Return the data below in full, exactly as it stands.

——

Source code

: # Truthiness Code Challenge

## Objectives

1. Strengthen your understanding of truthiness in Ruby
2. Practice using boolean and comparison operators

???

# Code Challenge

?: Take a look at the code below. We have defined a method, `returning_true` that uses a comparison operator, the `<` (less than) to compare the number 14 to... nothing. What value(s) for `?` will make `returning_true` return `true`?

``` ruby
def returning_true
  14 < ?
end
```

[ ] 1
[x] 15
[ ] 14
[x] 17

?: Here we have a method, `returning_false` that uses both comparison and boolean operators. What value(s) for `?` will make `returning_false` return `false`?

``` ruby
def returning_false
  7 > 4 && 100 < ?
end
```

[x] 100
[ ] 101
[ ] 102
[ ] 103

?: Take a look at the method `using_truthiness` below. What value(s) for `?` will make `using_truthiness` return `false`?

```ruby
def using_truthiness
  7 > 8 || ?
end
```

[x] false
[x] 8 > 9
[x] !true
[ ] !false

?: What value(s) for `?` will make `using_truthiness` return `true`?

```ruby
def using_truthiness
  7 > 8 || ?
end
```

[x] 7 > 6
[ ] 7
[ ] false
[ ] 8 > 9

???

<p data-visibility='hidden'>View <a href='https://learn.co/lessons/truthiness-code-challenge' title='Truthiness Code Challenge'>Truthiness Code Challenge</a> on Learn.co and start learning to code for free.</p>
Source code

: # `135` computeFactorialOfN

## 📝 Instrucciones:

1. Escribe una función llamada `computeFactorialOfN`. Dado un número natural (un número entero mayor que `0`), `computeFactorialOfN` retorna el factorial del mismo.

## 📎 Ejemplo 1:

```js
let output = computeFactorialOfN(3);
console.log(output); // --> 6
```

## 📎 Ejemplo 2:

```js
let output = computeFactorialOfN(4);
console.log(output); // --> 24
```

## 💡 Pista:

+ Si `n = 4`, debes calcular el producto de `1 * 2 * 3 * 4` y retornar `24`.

——

Task result:
Source code

: # Truthiness Code Challenge

## Objectives

1. Strengthen your understanding of truthiness in Ruby
2. Practice using boolean and comparison operators

???

# Code Challenge

?: Take a look at the code below. We have defined a method, `returning_true` that uses a comparison operator, the `<` (less than) to compare the number 14 to... nothing. What value(s) for `?` will make `returning_true` return `true`?

``` ruby
def returning_true
  14 < ?
end
```

[ ] 1
[x] 15
[ ] 14
[x] 17

?: Here we have a method, `returning_false` that uses both comparison and boolean operators. What value(s) for `?` will make `returning_false` return `false`?

``` ruby
def returning_false
  7 > 4 && 100 < ?
end
```

[x] 100
[ ] 101
[ ] 102
[ ] 103

?: Take a look at the method `using_truthiness` below. What value(s) for `?` will make `using_truthiness` return `false`?

```ruby
def using_truthiness
  7 > 8 || ?
end
```

[x] false
[x] 8 > 9
[x] !true
[ ] !false

?: What value(s) for `?` will make `using_truthiness` return `true`?

```ruby
def using_truthiness
  7 > 8 || ?
end
```

[x] 7 > 6
[ ] 7
[ ] false
[ ] 8 > 9

???

<p data-visibility='hidden'>View <a href='https://learn.co/lessons/truthiness-code-challenge' title='Truthiness Code Challenge'>Truthiness Code Challenge</a> on Learn.co and start learning to code for free.</p>
Source code

: # `135` computeFactorialOfN

## 📝 Instrucciones:

1. Escribe una función llamada `computeFactorialOfN`. Dado un número natural (un número entero mayor que `0`), `computeFactorialOfN` retorna el factorial del mismo.

## 📎 Ejemplo 1:

```js
let output = computeFactorialOfN(3);
console.log(output); // --> 6
```

## 📎 Ejemplo 2:

```js
let output = computeFactorialOfN(4);
console.log(output); // --> 24
```

## 💡 Pista:

+ Si `n = 4`, debes calcular el producto de `1 * 2 * 3 * 4` y retornar `24`.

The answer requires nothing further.